[03-04-2011] The U.S. Food and Drug Administration (FDA) is informing the public of new data that show that there is an increased risk for the development of cleft lip and/or cleft palate (oral clefts) in infants born to women treated with Topamax (topiramate) during pregnancy.
Facts about Topiramate
An anticonvulsant medication FDA-approved for use alone or with other medications to treat patients with epilepsy who have certain types of seizures.
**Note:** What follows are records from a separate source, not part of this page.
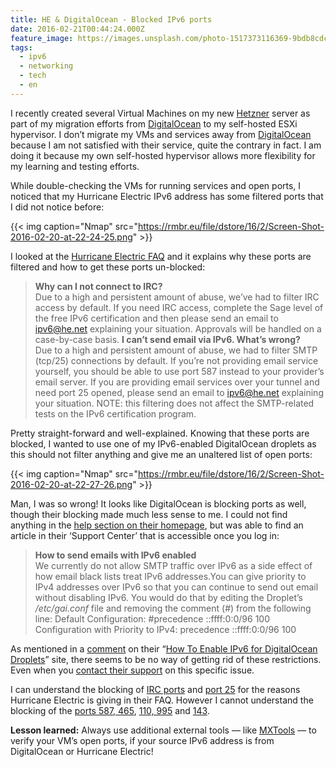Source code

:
 ```yaml
---
title: HE & DigitalOcean - Blocked IPv6 ports
date: 2016-02-21T00:44:24.000Z
feature_image: https://images.unsplash.com/photo-1517373116369-9bdb8cdc9f62?ixlib=rb-0.3.5&q=80&fm=jpg&crop=entropy&cs=tinysrgb&w=1080&fit=max&ixid=eyJhcHBfaWQiOjExNzczfQ&s=1477902d871f75ce35d69ab0dc5631c0
tags:
  - ipv6
  - networking
  - tech
  - en
---
```


I recently created several Virtual Machines on my new [Hetzner](https://www.hetzner.de/us/hosting/produkte_rootserver/ex51) server as part of my migration efforts from [DigitalOcean](https://m.do.co/c/8469d730e168) to my self-hosted ESXi hypervisor. I don’t migrate my VMs and services away from [DigitalOcean](https://m.do.co/c/8469d730e168) because I am not satisfied with their service, quite the contrary in fact. I am doing it because my own self-hosted hypervisor allows more flexibility for my learning and testing efforts.

While double-checking the VMs for running services and open ports, I noticed that my Hurricane Electric IPv6 address has some filtered ports that I did not notice before:

{{< img caption="Nmap" src="https://rmbr.eu/file/dstore/16/2/Screen-Shot-2016-02-20-at-22-24-25.png" >}}

I looked at the [Hurricane Electric FAQ](https://ipv6.he.net/certification/faq.php) and it explains why these ports are filtered and how to get these ports un-blocked:

>  **Why can I not connect to IRC?**  
>  Due to a high and persistent amount of abuse, we’ve had to filter IRC access by default. If you need IRC access, complete the Sage level of the free IPv6 certification and then please send an email to ipv6@he.net explaining your situation. Approvals will be handled on a case-by-case basis. **I can’t send email via IPv6. What’s wrong?**  
>  Due to a high and persistent amount of abuse, we had to filter SMTP (tcp/25) connections by default. If you’re not providing email service yourself, you should be able to use port 587 instead to your provider’s email server. If you are providing email services over your tunnel and need port 25 opened, please send an email to ipv6@he.net explaining your situation. NOTE: this filtering does not affect the SMTP-related tests on the IPv6 certification program.

Pretty straight-forward and well-explained. Knowing that these ports are blocked, I wanted to use one of my IPv6-enabled DigitalOcean droplets as this should not filter anything and give me an unaltered list of open ports:

{{< img caption="Nmap" src="https://rmbr.eu/file/dstore/16/2/Screen-Shot-2016-02-20-at-22-27-26.png" >}}

Man, I was so wrong! It looks like DigitalOcean is blocking ports as well, though their blocking made much less sense to me. I could not find anything in the [help section on their homepage](https://www.digitalocean.com/help/), but was able to find an article in their ‘Support Center’ that is accessible once you log in:

>  **How to send emails with IPv6 enabled**  
>  We currently do not allow SMTP traffic over IPv6 as a side effect of how email black lists treat IPv6 addresses.You can give priority to IPv4 addresses over IPv6 so that you can continue to send out email without disabling IPv6. You would do that by editing the Droplet’s _/etc/gai.conf_ file and removing the comment (#) from the following line:
>  Default Configuration:
>    #precedence ::ffff:0:0/96 100  
>  Configuration with Priority to IPv4:
>    precedence ::ffff:0:0/96 100

As mentioned in a [comment](https://www.digitalocean.com/community/tutorials/how-to-enable-ipv6-for-digitalocean-droplets?comment=15503) on their “[How To Enable IPv6 for DigitalOcean Droplets](https://www.digitalocean.com/community/tutorials/how-to-enable-ipv6-for-digitalocean-droplets)” site, there seems to be no way of getting rid of these restrictions. Even when you [contact their support](https://warrenguy.me/blog/ipv6-digital-ocean-crippled) on this specific issue.

I can understand the blocking of [IRC ports](https://en.wikipedia.org/wiki/Internet_Relay_Chat) and [port 25](https://en.wikipedia.org/wiki/Simple_Mail_Transfer_Protocol) for the reasons Hurricane Electric is giving in their FAQ. However I cannot understand the blocking of the [ports 587, 465](https://en.wikipedia.org/wiki/Simple_Mail_Transfer_Protocol), [110, 995](https://en.wikipedia.org/wiki/Post_Office_Protocol) and [143](https://en.wikipedia.org/wiki/Internet_Message_Access_Protocol).

**Lesson learned:** Always use additional external tools — like [MXTools](http://mxtoolbox.com/NetworkTools.aspx) — to verify your VM’s open ports, if your source IPv6 address is from DigitalOcean or Hurricane Electric!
FDA-approved for use to prevent migraine headaches, but not to relieve the pain of migraine headaches when they occur.1
Has been used off-label (for unapproved uses) for other conditions, some of which may not be considered serious.
From January 2007 through December 2010, approximately 32.3 million topiramate prescriptions were dispensed and approximately 4.3 million patients filled topiramate prescriptions from the outpatient retail pharmacies in the U.S.2
The benefits and the risks of topiramate should be carefully weighed when prescribing this drug to women of childbearing age, particularly for conditions not usually associated with permanent injury or death. Alternative medications that have a lower risk of oral clefts and other adverse birth outcomes should be considered for these patients. If the decision is made to use topiramate in women of childbearing age, effective birth control should be used. Oral clefts occur in the first trimester of pregnancy before many women know they are pregnant.
Topiramate was previously classified as a Pregnancy Category C drug, which means that data from animal studies suggested potential fetal risks, but no adequate data from human clinical trials or studies were available at the time of approval. However, because of new human data that show an increased risk for oral clefts, topiramate is being placed in Pregnancy Category D. Pregnancy Category D means there is positive evidence of human fetal risk based on human data but the potential benefits from use of the drug in pregnant women may be acceptable in certain situations despite its risks.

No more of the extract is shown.